The current account – the sum of import and export of goods and services- in the balance of payments ended in a deficit of $ 9.6 billion or 1.3 per cent of GDP during the July-September quarter ending the surplus earned same period a year ago as the crude and commodity imports rose sharply as also foreign investors taking back higher amounts as income from their investments in India.
“The deficit in the current account in Q2’2021-22 was mainly due to widening of trade deficit to $ 44.4 billion and an increase in net outgo of investment income.” The Reserve Bank said in a release.
“Continuation of recovery in economic activities coupled with surge in prices of key commodities in the trade basket kept the import bill at a record level in Q2’FY22” said a research note by ratings firm India Ratings.
Foreign investors- through both FDI and portfolio investments- took back home 15 per cent higher amounts as income from their investments in India. They repatriated $ 15.8 billion during July-September quarter compared to $13.6 billion repatriated in the same period a year ago.
Net services receipts increased on a year-on-year (y-o-y) basis, on the back of robust performance of the exports of computer and business services, RBI said. Software services income helped to rein in the current account deficit during the quarter. It increased by around 20 per cent to $ 26.8 billion from $ 22.3 billion in the same period a year ago. Also, private transfer receipts, mainly representing remittances by Indians employed overseas, amounted to $ 21.1 billion, an increase of 3.7 per cent from their level a year ago.
“We expect the current account deficit to print in excess of US$25 billion in Q3 FY2022, rivaling the size of the full year CAD in FY’2020” said Aditi Nayar, chief economist at India Ratings. “For the year as a whole, we foresee the CAD at US$40-45 billion, or around 1.4% of GDP”.

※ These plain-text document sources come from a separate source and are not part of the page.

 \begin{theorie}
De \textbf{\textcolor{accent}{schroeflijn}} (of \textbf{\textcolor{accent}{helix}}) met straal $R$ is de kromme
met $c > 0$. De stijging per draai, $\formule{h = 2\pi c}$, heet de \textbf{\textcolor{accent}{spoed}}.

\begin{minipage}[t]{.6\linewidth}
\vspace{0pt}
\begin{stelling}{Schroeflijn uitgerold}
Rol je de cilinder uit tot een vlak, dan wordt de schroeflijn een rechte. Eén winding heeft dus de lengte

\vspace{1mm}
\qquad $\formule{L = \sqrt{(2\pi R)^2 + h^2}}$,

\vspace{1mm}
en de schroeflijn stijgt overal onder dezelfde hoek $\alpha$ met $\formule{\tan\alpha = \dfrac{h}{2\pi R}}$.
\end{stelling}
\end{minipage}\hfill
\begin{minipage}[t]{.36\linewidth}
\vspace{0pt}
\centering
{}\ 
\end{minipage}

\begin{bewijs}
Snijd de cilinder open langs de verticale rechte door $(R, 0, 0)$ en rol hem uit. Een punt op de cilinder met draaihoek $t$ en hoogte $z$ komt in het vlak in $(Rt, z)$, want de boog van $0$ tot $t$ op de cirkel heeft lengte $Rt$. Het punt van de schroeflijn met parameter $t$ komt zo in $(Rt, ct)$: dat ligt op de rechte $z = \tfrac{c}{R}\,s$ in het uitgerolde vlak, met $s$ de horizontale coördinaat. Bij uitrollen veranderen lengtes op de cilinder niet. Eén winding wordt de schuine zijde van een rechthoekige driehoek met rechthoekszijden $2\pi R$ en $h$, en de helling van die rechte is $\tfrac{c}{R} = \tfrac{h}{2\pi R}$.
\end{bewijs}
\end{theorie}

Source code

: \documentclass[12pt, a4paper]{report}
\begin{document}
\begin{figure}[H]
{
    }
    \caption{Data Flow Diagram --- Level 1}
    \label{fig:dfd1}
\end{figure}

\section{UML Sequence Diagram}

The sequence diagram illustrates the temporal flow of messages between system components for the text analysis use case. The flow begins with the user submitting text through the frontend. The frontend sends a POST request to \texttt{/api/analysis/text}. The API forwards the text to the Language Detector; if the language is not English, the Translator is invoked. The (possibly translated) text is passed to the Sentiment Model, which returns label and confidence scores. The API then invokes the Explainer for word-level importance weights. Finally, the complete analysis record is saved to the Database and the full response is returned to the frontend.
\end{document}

In the capital account, net foreign direct investment recorded an inflow of $ 9.5 billion, lower than $ 24.4 billion a year ago, net foreign portfolio investment was $ 3.9 billion as compared with $ 7.0 billion a year ago, net external commercial borrowings to India recorded inflow of $ 4.1 billion in Q2’2021-22 as against an outflow of $ 3.7 billion a year ago. While non-resident deposits recorded net outflow of US$ 0.8 billion as against an inflow of $ 1.9 billion in Q2’2020-21. But an $18.8 billion net inflow of other capital during Q2’2021-22 compared to an outflow of $737 million in the same period , a year ago helped to push the capital account surplus to $ 40 billion compared to a surplus of $15.2 billion in the same period a year ago. As a result, the over balance of payments remained flat at around $31 billion for the quarter.